In un Primo Maggio che rischia di diventare più la festa dei disoccupati che la Festa dei Lavoratori, Carpi Bene Comune lancia il suo messaggio e il suo impegno a favore dei lavoratori.
I numerosi capannoni svuotati (o rimasti vuoti) svelano ormai l'inutilità dell'enorme cascata di cemento degli anni passati non solo dal punto di vista ambientale ma anche da quello produttivo. Capannoni costruiti per rispondere a processi speculativi (di cui il comune prendeva la sua fetta sotto forma di oneri di urbanizzazione) e poi rimasti vuoti per l'incapacità di creare o mantenere sul territorio vere opportunità di lavoro.
Partire dall'Ente locale per riappropriarsi del diritto al lavoro, con una lotta reale alla precarizzazione del lavoro, una lotta reale alle Cooperative spurie, alle Cooperative con soci lavoratori che allargano la platea dei lavoratori poco tutelati e poco retribuiti, con regole e parametri più rigidi per le gare d'appalto (che che vietino ad esempio il subappalto) e misure specifiche per contrastare le infiltrazioni mafiose.
Sostenere progetti di giovani alla prima esperienza e lavoratori espulsi dal mondo da aziende in crisi che vogliano avviare start-up innovative sostenendoli nel recupero di fabbriche svuotate dai processi speculativi e di delocalizzazione. Nessuna soluzione miracolosa, ma risorse certe e continuative negli anni per creare un piccolo fondo di rotazione, che mano a mano che viene restituito dai primi beneficiari possa alimentare altre iniziative e semplificazione delle pratiche amministrative necessarie.
FabLab Reggio Emilia |
L'Ente locale stesso potrebbe recuperare edifici dismessi (magari anche in prossimità del centro storico) per creare spazi condivisi di incubazione di attività imprenditoriali o avviamento di piccole attività commerciali su scala locale che non possono competere con gli affitti richiesti in città.
Si pensi ai progetti Fab Lab che si stanno diffondendo in tutta Europa e giunti fino alla vicina Reggio Emilia.
Riqualificare i nostri settori produttivi (tessile, meccanico, edilizio, agricolo) per cogliere le opportunità offerte dal cambiamento dei modelli di produzione e consumo delle energie che si stanno affermando nei territori più avanzati e innovativi, associati alla creazione di nuovi circuiti di consumi che favoriscano le produzioni locali e la filiere corte nel settore agroalimentare ma non solo.
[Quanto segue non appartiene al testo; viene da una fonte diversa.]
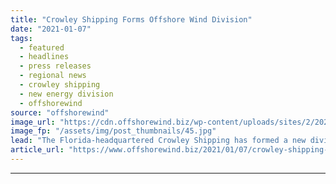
 ```yaml
---
title: "Crowley Shipping Forms Offshore Wind Division"
date: "2021-01-07"
tags: 
  - featured
  - headlines
  - press releases
  - regional news
  - crowley shipping
  - new energy division
  - offshorewind
source: "offshorewind"
image_url: "https://cdn.offshorewind.biz/wp-content/uploads/sites/2/2021/01/07091011/Crowley-Shipping-Forms-Offshore-Wind-Division.jpg"
image_fp: "/assets/img/post_thumbnails/45.jpg"
lead: "The Florida-headquartered Crowley Shipping has formed a new division focusing on the offshore wind"
article_url: "https://www.offshorewind.biz/2021/01/07/crowley-shipping-forms-offshore-wind-division/"
---
```


---
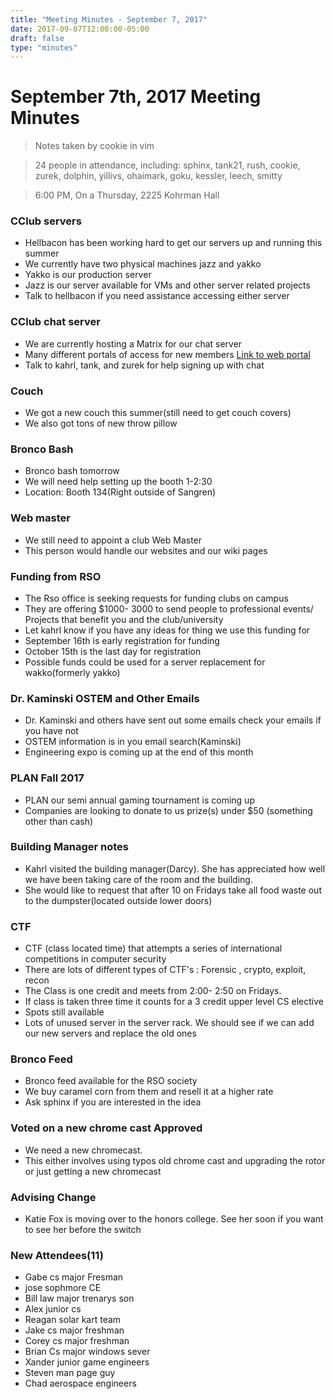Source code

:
 ```yaml
---
title: "Meeting Minutes - September 7, 2017"
date: 2017-09-07T12:00:00-05:00
draft: false
type: "minutes"
---
```


# September 7th, 2017 Meeting Minutes
> Notes taken by cookie in vim

> 24 people in attendance, including: sphinx, tank21, rush, cookie, zurek, dolphin, yillivs, ohaimark, goku, kessler, leech, smitty 

> 6:00 PM, On a Thursday, 2225 Kohrman Hall

### CClub servers
- Hellbacon has been working hard to get our servers up and running this summer
- We currently have two physical machines jazz and yakko
- Yakko is our production server
- Jazz is our server available for VMs and other server related projects
- Talk to hellbacon if you need assistance accessing either server

### CClub chat server
- We are currently hosting a Matrix for our chat server
- Many different portals of access for new members [Link to web portal](https://cclub.cs.wmich.edu/vector)
- Talk to kahrl, tank, and zurek for help signing up with chat

### Couch
- We got a new couch this summer(still need to get couch covers)
- We also got tons of new throw pillow

### Bronco Bash
- Bronco bash tomorrow
- We will need help setting up the booth 1-2:30
- Location: Booth 134(Right outside of Sangren)

### Web master
- We still need to appoint a club Web Master
- This person would handle our websites and our wiki pages

### Funding from RSO
- The Rso office is seeking requests for funding clubs on campus
- They are offering $1000- 3000 to send people to professional events/ Projects that benefit you and the club/university
- Let kahrl know if you have any ideas for thing we use this funding for 
- September 16th is early registration for funding
- October 15th is the last day for registration
- Possible funds could be used for a server replacement for wakko(formerly yakko)

### Dr. Kaminski OSTEM and Other Emails
- Dr. Kaminski and others have sent out some emails check your emails if you have not
- OSTEM information is in you email search(Kaminski)
- Engineering expo is coming up at the end of this month 

### PLAN Fall 2017
- PLAN our semi annual gaming tournament is coming up 
- Companies are looking to donate to us prize(s) under $50 (something other than cash)

### Building Manager notes
- Kahrl visited the building manager(Darcy). She has appreciated how well we have been taking care of the room and the building. 
- She would like to request that after 10 on Fridays take all food waste out to the dumpster(located outside lower doors)

### CTF
- CTF (class located time) that attempts a series of international competitions in computer security
- There are lots of different types of CTF's : Forensic , crypto, exploit, recon
- The Class is one credit and meets from 2:00- 2:50 on Fridays.
- If class is taken three time it counts for a 3 credit upper level CS elective
- Spots still available
- Lots of unused server in the server rack. We should see if we can add our new servers and replace the old ones

### Bronco Feed
- Bronco feed available for the RSO society
- We buy caramel corn from them and resell it at a higher rate
- Ask sphinx if you are interested in the idea

### Voted on a new chrome cast Approved
- We need a new chromecast. 
- This either involves using typos old chrome cast and upgrading the rotor or just getting a new chromecast

### Advising Change
- Katie Fox is moving over to the honors college. See her soon if you want to see her before the switch


### New Attendees(11) 
- Gabe cs major Fresman
- jose sophmore CE 
- Bill law major trenarys son
- Alex junior cs 
- Reagan solar kart team
- Jake cs major freshman
- Corey cs major freshman
- Brian Cs major windows sever
- Xander junior game engineers
- Steven man page guy
- Chad aerospace engineers  
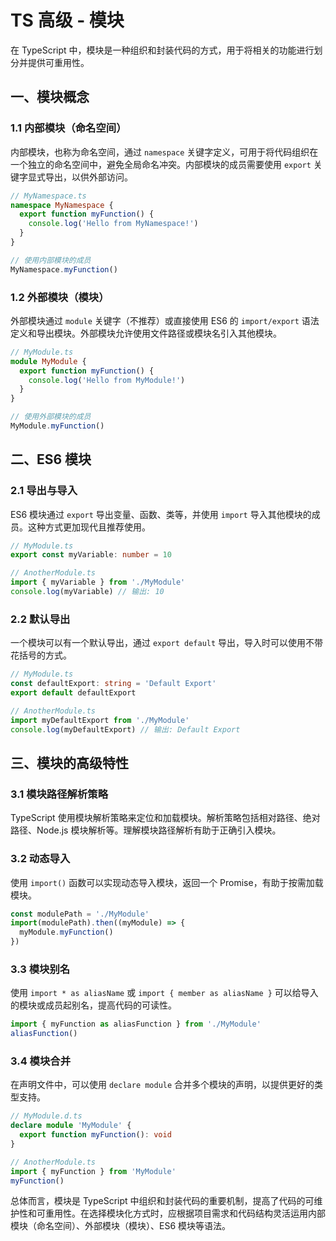 # TS 高级 - 模块

在 TypeScript 中，模块是一种组织和封装代码的方式，用于将相关的功能进行划分并提供可重用性。

## 一、模块概念

### 1.1 内部模块（命名空间）

内部模块，也称为命名空间，通过 `namespace` 关键字定义，可用于将代码组织在一个独立的命名空间中，避免全局命名冲突。内部模块的成员需要使用 `export` 关键字显式导出，以供外部访问。

```typescript
// MyNamespace.ts
namespace MyNamespace {
  export function myFunction() {
    console.log('Hello from MyNamespace!')
  }
}

// 使用内部模块的成员
MyNamespace.myFunction()
```

### 1.2 外部模块（模块）

外部模块通过 `module` 关键字（不推荐）或直接使用 ES6 的 `import/export` 语法定义和导出模块。外部模块允许使用文件路径或模块名引入其他模块。

```typescript
// MyModule.ts
module MyModule {
  export function myFunction() {
    console.log('Hello from MyModule!')
  }
}

// 使用外部模块的成员
MyModule.myFunction()
```

## 二、ES6 模块

### 2.1 导出与导入

ES6 模块通过 `export` 导出变量、函数、类等，并使用 `import` 导入其他模块的成员。这种方式更加现代且推荐使用。

```typescript
// MyModule.ts
export const myVariable: number = 10

// AnotherModule.ts
import { myVariable } from './MyModule'
console.log(myVariable) // 输出: 10
```

### 2.2 默认导出

一个模块可以有一个默认导出，通过 `export default` 导出，导入时可以使用不带花括号的方式。

```typescript
// MyModule.ts
const defaultExport: string = 'Default Export'
export default defaultExport

// AnotherModule.ts
import myDefaultExport from './MyModule'
console.log(myDefaultExport) // 输出: Default Export
```

## 三、模块的高级特性

### 3.1 模块路径解析策略

TypeScript 使用模块解析策略来定位和加载模块。解析策略包括相对路径、绝对路径、Node.js 模块解析等。理解模块路径解析有助于正确引入模块。

### 3.2 动态导入

使用 `import()` 函数可以实现动态导入模块，返回一个 Promise，有助于按需加载模块。

```typescript
const modulePath = './MyModule'
import(modulePath).then((myModule) => {
  myModule.myFunction()
})
```

### 3.3 模块别名

使用 `import * as aliasName` 或 `import { member as aliasName }` 可以给导入的模块或成员起别名，提高代码的可读性。

```typescript
import { myFunction as aliasFunction } from './MyModule'
aliasFunction()
```

### 3.4 模块合并

在声明文件中，可以使用 `declare module` 合并多个模块的声明，以提供更好的类型支持。

```typescript
// MyModule.d.ts
declare module 'MyModule' {
  export function myFunction(): void
}

// AnotherModule.ts
import { myFunction } from 'MyModule'
myFunction()
```

总体而言，模块是 TypeScript 中组织和封装代码的重要机制，提高了代码的可维护性和可重用性。在选择模块化方式时，应根据项目需求和代码结构灵活运用内部模块（命名空间）、外部模块（模块）、ES6 模块等语法。
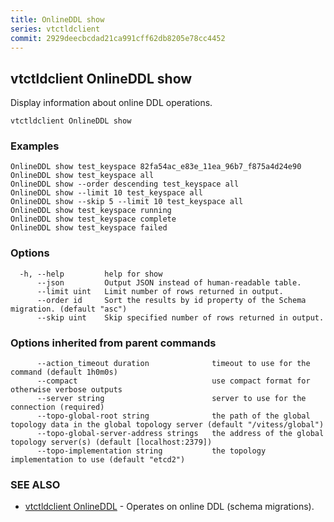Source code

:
 ```yaml
---
title: OnlineDDL show
series: vtctldclient
commit: 2929deecbcdad21ca991cff62db8205e78cc4452
---
```

## vtctldclient OnlineDDL show

Display information about online DDL operations.

```
vtctldclient OnlineDDL show
```

### Examples

```
OnlineDDL show test_keyspace 82fa54ac_e83e_11ea_96b7_f875a4d24e90
OnlineDDL show test_keyspace all
OnlineDDL show --order descending test_keyspace all
OnlineDDL show --limit 10 test_keyspace all
OnlineDDL show --skip 5 --limit 10 test_keyspace all
OnlineDDL show test_keyspace running
OnlineDDL show test_keyspace complete
OnlineDDL show test_keyspace failed
```

### Options

```
  -h, --help         help for show
      --json         Output JSON instead of human-readable table.
      --limit uint   Limit number of rows returned in output.
      --order id     Sort the results by id property of the Schema migration. (default "asc")
      --skip uint    Skip specified number of rows returned in output.
```

### Options inherited from parent commands

```
      --action_timeout duration              timeout to use for the command (default 1h0m0s)
      --compact                              use compact format for otherwise verbose outputs
      --server string                        server to use for the connection (required)
      --topo-global-root string              the path of the global topology data in the global topology server (default "/vitess/global")
      --topo-global-server-address strings   the address of the global topology server(s) (default [localhost:2379])
      --topo-implementation string           the topology implementation to use (default "etcd2")
```

### SEE ALSO

* [vtctldclient OnlineDDL](./vtctldclient_onlineddl/)	 - Operates on online DDL (schema migrations).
Iniziare (non è mai troppo tardi) a ragionare su come aumentare l'autosufficienza energetica del nostro territorio per non investire su settori produttivi destinati fra pochi anni a fermarsi per mancanza di energia a basso costo.
Abbandonare la corsa verso le grandi opere (con la scusa che creano anche lavoro nell'immediato) e dirottare le risorse verso le infrastrutture veramente necessarie e utili a creare e sostenere il lavoro per i prossimi decenni: mobilità sostenibile, rete elettrica intelligente, connessione internet diffusa.
Creare un "centro di formazione permanente" che permetta a giovani e meno giovani espulsi dal mondo del lavoro di fare percorsi innovativi di qualificazione in mestieri vecchi e nuovi.
Partendo da una "scuola delle arti e dei mestieri" dove riappropriarsi di competenze e lavori tipici del nostro territorio prima che scompaiano completamente, dove ricreare manodopera qualificata nel settore tessile, dove formare gli artigiani del futuro, muratori, falegnami, idraulici, elettricisti, fabbri, ecc
Fino ad arrivare ad una “università” della Eco-innovazione dove specializzarsi poi nei campi delle energie rinnovabili, dell'agricoltura biologica, dell'eco-edilizia, sfruttando anche le eccellenze e le avanguardie ancora presenti sul nostro territorio, nell’ottica della condivisione e dell’open source a tutti i livelli.
Perché il Primo Maggio torni ad essere festa per chi lavora!